Da in einem demokratisch konsolidierten Land wie der Schweiz die Meinungsäusserungsfreiheit einen hohen Stellenwert geniesst und nach Möglichkeit auch eine harte politische Auseinandersetzung über heikle Themen ermöglicht werden soll, gibt es in der Schweiz kaum rechtliche Grundlagen, die gezielt den Wahl- bzw. Abstimmungskampf regeln. Dies wurde knapp drei Wochen vor den Wahlen deutlich, als es ein prominenter Akteur, der mit Parteipolitik im eigentlichen Sinne nur wenig zu tun hat, mit einer Plakat-Aktion in die Medien schaffte: das «Egerkinger Komitee» mit seinem prominentesten Vertreter Walter Wobmann (svp, SO). In einer Nacht-und-Nebel-Aktion wurden in verschiedenen Schweizer Städten und auf den Social-Media-Accounts des Komitees unzählige Wahlplakate aufgehängt und aufgeschaltet, auf denen jeweils das Konterfei vier prominenter FDP-Exponenten zu sehen war: Parteipräsidentin Petra Gössi (SZ), Fraktionschef Beat Walti (ZH), Nationalrätin Christa Markwalder (BE) sowie Nationalrat Christian Wasserfallen (BE). Betitelt wurde das Ganze mit dem Slogan: «Die FDP schützt radikale Islamisten in der Schweiz – Wollen Sie solche FDP-Mitläufer wirklich wählen?» Stein des Anstosses war eine nur wenige Wochen zuvor in der Herbstsession abgelehnte Motion der SVP-Fraktion zur Bekämpfung der Ausbreitung eines radikalen Islams in der Schweiz, die auch dank grosser Unterstützung der FDP-Fraktion zu Fall gebracht worden war.

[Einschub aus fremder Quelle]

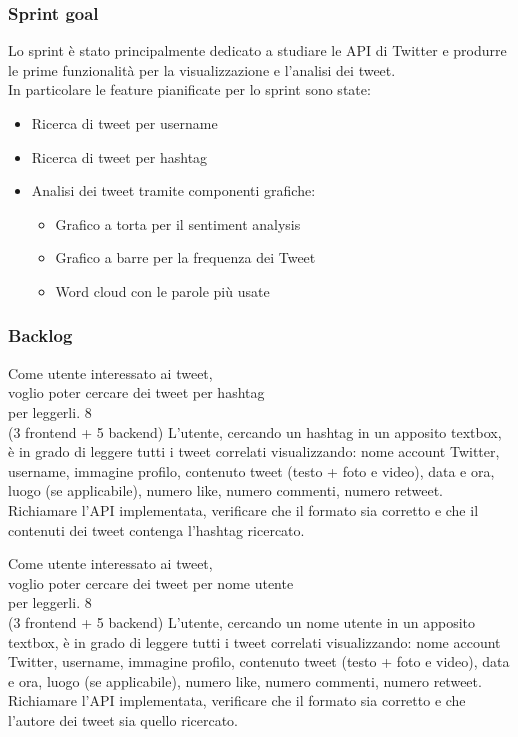 \subsubsection{Sprint goal}
Lo sprint è stato principalmente dedicato a studiare le API di Twitter e produrre le prime funzionalità per la visualizzazione e l'analisi dei tweet.\\
In particolare le feature pianificate per lo sprint sono state:
\begin{itemize}
    \item Ricerca di tweet per username
    \item Ricerca di tweet per hashtag
    \item Analisi dei tweet tramite componenti grafiche:
    \begin{itemize}
        \item Grafico a torta per il sentiment analysis
        \item Grafico a barre per la frequenza dei Tweet
        \item Word cloud con le parole più usate
    \end{itemize}
\end{itemize}


\subsubsection{Backlog}
\userstory%
{Come utente interessato ai tweet,\\voglio poter cercare dei tweet per hashtag\\per leggerli.}%
{8\\(3 frontend + 5 backend)}%
{L'utente, cercando un hashtag in un apposito textbox, è in grado di leggere tutti i tweet correlati visualizzando:
nome account Twitter, username, immagine profilo, contenuto tweet (testo + foto e video), data e ora, luogo (se applicabile), numero like, numero commenti, numero retweet.}%
{Richiamare l'API implementata, verificare che il formato sia corretto e che il contenuti dei tweet contenga l'hashtag ricercato.}

\userstory%
{Come utente interessato ai tweet,\\voglio poter cercare dei tweet per nome utente\\per leggerli.}%
{8\\(3 frontend + 5 backend)}%
{L'utente, cercando un nome utente in un apposito textbox, è in grado di leggere tutti i tweet correlati visualizzando:
nome account Twitter, username, immagine profilo, contenuto tweet (testo + foto e video), data e ora, luogo (se applicabile), numero like, numero commenti, numero retweet.}%
{Richiamare l'API implementata, verificare che il formato sia corretto e che l'autore dei tweet sia quello ricercato.}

Die FDP-Spitze liess diesen Angriff nicht auf sich sitzen und zog die Angelegenheit einen Tag nach Bekanntwerden vor das Bezirksgericht Andelfingen (ZH), dem Sitz des Egerkinger Komitees. Dort suchte sie, wie in diversen Medien berichtet wurde, um Erlass eines Superprovisoriums (einer ohne Anhörung der Gegenpartei erlassenen vorsorglichen Massnahme) an, weil sich die anvisierten Personen in ihrer Persönlichkeit verletzt fühlten, u.a. im Recht auf das eigene Bild. Petra Gössi liess im «Blick» verlauten, sie lasse sich nicht unterstellen, radikale Islamisten zu schützen; vielmehr sei die Motion der SVP «reine Symbolpolitik, die nicht umsetzbar gewesen wäre oder gar nichts gebracht hätte», gewesen. Das Gericht bestätigte zwei Tage nach dem Ansuchen die superprovisorische Verfügung und forderte das Komitee auf, die Plakat- und Social-Media-Anzeigen innert 24 Stunden zu entfernen. Komme es dieser Aufforderung nicht nach, würden Bussen in Höhe von CHF 10'000 verhängt und auch für weitere geplante Veröffentlichungen zusätzlich erhoben werden. Wobmann und sein Komitee – oder wie es der Tages-Anzeiger betitelte: die «SVP-Kampftruppe» – ignorierten das Gerichtsurteil aber gänzlich und liessen nonchalant verlauten: «Wir entfernen die Plakate sicher nicht.» Gemäss Wobmann handle es sich bei diesem Urteil lediglich um einen politischen Entscheid; er sprach gar von «Zensur». Zudem sei die Plakat-Kampagne sowieso lediglich auf den Zeitraum einer Woche beschränkt gewesen und werde bereits am Montag nach dem Urteil enden. Des Weiteren sei das Entfernen innert 24 Stunden gar nicht möglich – was wiederum von der verantwortlichen Plakatgesellschaft Clear Channel so nicht bestätigt wurde.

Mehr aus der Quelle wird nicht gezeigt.